• Dataset entries:

=-=-=-=-=

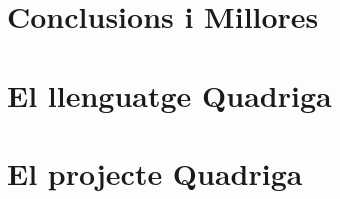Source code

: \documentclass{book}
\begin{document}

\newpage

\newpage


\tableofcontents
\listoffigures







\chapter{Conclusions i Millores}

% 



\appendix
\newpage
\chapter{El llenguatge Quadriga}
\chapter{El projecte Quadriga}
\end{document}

=-=-=-=-=

• What the task asks:
Using the records above, list each line that includes "Quadriga".

• Answer to the exercise:
\chapter{El llenguatge Quadriga}
\chapter{El projecte Quadriga}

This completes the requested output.